Community Networks hold some keys to improvement, so promotion of policies to work with them, especially with one of the official supporting bodies involved, might help - but also just a good understanding of history, politics, sociology, economics, telecommunications and project management.
These funds didn’t fail because they didn’t meet each specific project goal, but they failed in promoting universal access - those that managed to promote some universal access still failed to promote access on a cost effective basis.
This is about a number of underlying issues, such as poverty, education, sustainability, weak management, or simple looting of the fund by another entity who simply wanted to sell their product or use the funds to build their own network - which, in two instances that happened very close to me, they proceeded to rent what is essentially a public funded network, back to the public, because the officials involved were not powerful or shrewd enough to hold them accountable. Also it’s usually nasty people that they have to deal with - who gets the deal through bribes, or will even turn to threats of violence to make sure they get their way. So those enforcing it need to be really invested and tough, if they want to see this work.
On a related tangent
Maybe their failures were due to more systemic socio-economics.
The ITU published this almost 20 years ago:
5 Key principles are mentioned:
- Liberalisation (competition in the sector)
- Affordability
- Quality of service
- Geographic Access
- Availability
Retrospectively, you have to ask yourself how things might have looked differently if other priorities were included here, or more precise definitions. Or if the whole document just focused on one of these.
For example, does competition mean breaking up monopolies, or simply introducing another player into the market? Or does it mean 100’s of players? Even the few countries that managed to do the latter, still have a duopoly or oligopoly serving as a bottleneck, somewhere in the telecommunications economy.
I recently did a casual study on the history of technology, and I noticed a 20-year cycle that marked everything I looked at (with the exception of TV’s, refrigerators and dishwashers) for the last 100 years. While cycle shortened, as I would’ve expected, for the latter, it seemed to hit a floor at 20 years. For the longest time it looked like it was a generational thing… until I realized that a US patent lasts 20 years. I still need to confirm its role in what I saw - but it seems plausible that a patent could’ve served to stall a technology and that only when it expired and real competition could open up, could that technology start to saturate a market. Maybe it’s both. Certainly an interesting topic - and caveat here - this was only from a day of research.

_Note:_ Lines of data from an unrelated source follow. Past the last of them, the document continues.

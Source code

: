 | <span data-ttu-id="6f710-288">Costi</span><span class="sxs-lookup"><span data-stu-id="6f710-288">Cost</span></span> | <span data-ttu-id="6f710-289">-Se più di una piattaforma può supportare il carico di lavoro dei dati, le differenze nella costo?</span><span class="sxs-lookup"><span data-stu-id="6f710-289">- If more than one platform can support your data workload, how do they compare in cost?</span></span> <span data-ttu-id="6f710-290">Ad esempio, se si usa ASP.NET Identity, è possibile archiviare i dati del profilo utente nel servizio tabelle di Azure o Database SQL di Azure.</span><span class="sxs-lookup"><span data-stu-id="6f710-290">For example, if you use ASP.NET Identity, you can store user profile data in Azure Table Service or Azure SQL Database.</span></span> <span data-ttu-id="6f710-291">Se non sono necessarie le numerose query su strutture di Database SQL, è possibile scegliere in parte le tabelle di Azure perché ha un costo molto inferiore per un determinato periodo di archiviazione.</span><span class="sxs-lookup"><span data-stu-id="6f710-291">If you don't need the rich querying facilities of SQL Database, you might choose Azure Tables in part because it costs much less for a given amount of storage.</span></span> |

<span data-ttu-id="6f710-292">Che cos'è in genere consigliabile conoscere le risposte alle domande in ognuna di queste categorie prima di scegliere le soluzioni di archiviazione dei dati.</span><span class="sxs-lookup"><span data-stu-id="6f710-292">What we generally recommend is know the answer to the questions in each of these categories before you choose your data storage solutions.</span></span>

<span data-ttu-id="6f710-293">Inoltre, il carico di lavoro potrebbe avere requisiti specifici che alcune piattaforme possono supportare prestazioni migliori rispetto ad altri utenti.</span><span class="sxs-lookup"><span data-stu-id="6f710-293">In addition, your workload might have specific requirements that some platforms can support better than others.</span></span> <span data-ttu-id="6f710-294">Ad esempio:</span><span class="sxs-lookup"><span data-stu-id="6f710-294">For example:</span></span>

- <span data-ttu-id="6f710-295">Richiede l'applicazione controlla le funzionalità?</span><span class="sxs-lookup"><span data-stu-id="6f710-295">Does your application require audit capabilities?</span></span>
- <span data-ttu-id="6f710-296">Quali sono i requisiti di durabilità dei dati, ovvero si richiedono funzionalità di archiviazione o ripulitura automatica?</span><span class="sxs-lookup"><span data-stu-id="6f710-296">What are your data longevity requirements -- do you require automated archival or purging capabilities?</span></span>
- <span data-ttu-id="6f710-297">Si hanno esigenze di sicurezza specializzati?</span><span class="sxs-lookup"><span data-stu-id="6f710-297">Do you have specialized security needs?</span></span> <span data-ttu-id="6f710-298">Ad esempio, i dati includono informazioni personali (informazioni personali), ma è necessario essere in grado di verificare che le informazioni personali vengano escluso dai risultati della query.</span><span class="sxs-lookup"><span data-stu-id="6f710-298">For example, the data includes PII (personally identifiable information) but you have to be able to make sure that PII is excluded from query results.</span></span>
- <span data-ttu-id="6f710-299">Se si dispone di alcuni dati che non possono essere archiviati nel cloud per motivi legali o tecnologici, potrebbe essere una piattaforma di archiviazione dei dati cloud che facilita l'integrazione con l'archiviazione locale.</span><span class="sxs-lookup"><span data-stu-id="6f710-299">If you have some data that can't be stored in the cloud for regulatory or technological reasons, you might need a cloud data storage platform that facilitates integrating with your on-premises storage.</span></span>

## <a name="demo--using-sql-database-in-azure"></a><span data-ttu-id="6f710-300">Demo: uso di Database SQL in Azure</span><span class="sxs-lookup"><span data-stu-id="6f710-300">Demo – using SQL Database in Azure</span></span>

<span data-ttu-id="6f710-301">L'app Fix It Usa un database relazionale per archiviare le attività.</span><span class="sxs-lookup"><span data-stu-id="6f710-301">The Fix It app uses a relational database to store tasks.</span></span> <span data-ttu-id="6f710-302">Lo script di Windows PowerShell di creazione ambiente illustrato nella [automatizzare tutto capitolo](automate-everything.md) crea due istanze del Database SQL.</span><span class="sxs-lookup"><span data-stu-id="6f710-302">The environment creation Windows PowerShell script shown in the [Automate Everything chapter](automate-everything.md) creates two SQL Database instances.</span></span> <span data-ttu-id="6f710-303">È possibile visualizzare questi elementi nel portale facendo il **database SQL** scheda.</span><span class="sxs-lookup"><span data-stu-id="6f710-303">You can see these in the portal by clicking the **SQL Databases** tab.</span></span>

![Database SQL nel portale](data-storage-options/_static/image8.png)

How is this relevant here? Well, we’re almost 20 years down the line, from that ITU recommendation. Maybe it’s not patents, or generational, but something more systemic and fundamental…

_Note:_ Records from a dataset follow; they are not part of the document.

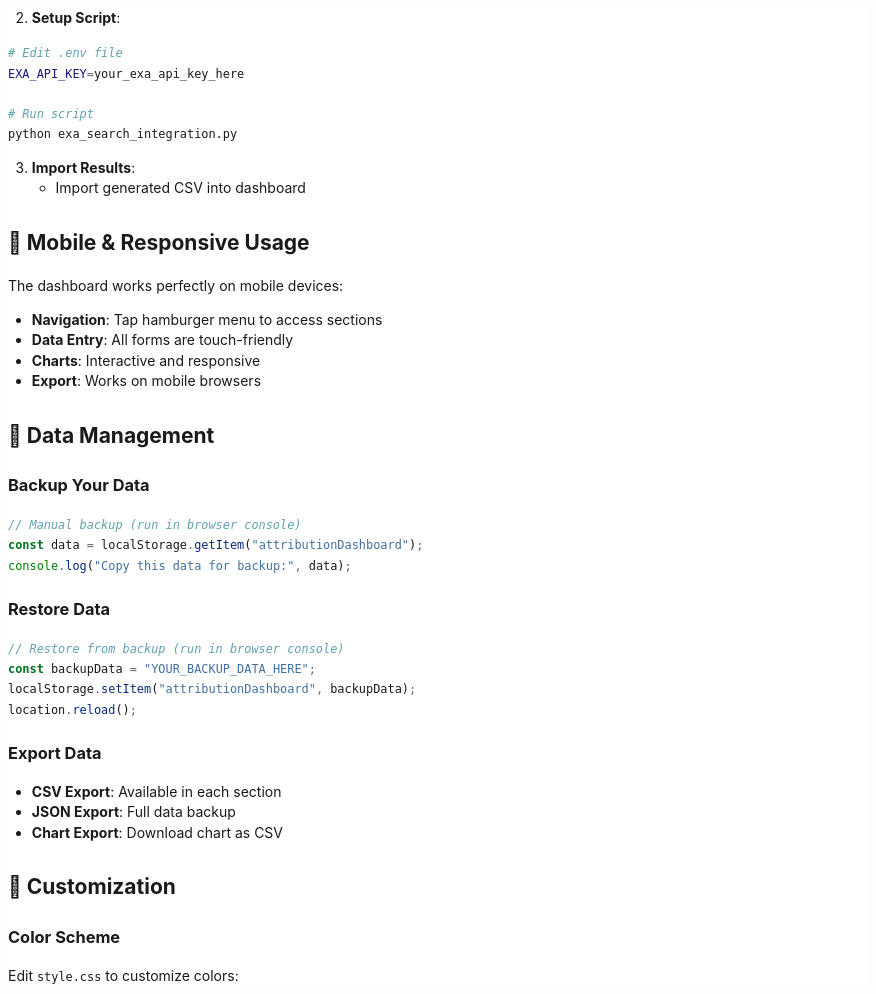 2. **Setup Script**:

```bash
# Edit .env file
EXA_API_KEY=your_exa_api_key_here

# Run script
python exa_search_integration.py
```

3. **Import Results**:
   - Import generated CSV into dashboard

## 📱 Mobile & Responsive Usage

The dashboard works perfectly on mobile devices:

- **Navigation**: Tap hamburger menu to access sections
- **Data Entry**: All forms are touch-friendly
- **Charts**: Interactive and responsive
- **Export**: Works on mobile browsers

## 💾 Data Management

### Backup Your Data

```javascript
// Manual backup (run in browser console)
const data = localStorage.getItem("attributionDashboard");
console.log("Copy this data for backup:", data);
```

### Restore Data

```javascript
// Restore from backup (run in browser console)
const backupData = "YOUR_BACKUP_DATA_HERE";
localStorage.setItem("attributionDashboard", backupData);
location.reload();
```

### Export Data

- **CSV Export**: Available in each section
- **JSON Export**: Full data backup
- **Chart Export**: Download chart as CSV

## 🎨 Customization

### Color Scheme

Edit `style.css` to customize colors:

By 2022 universal access might be as simple as packaging solar satellite uplinks with a few hundred solar mesh nodes as there’ll be thousands of broadband satellites in the sky, and 10Gbps wireless links. But will it immediately saturate the market? Or will it take another 10 years? (It’s already been in development for 10 years.)
Will there be push back from the mobile operators? You bet. Will they eventually, after a lot of policy infighting, have massive layoffs, and have to pivot and find a new business model? Yes. But when? By 2030? 2040? …Could this be why the are dragging their feet with affordability?
Research on Terabit wireless started in the last few years… if the cycle continues, we’ll have those by 2040. If it shortens, sooner.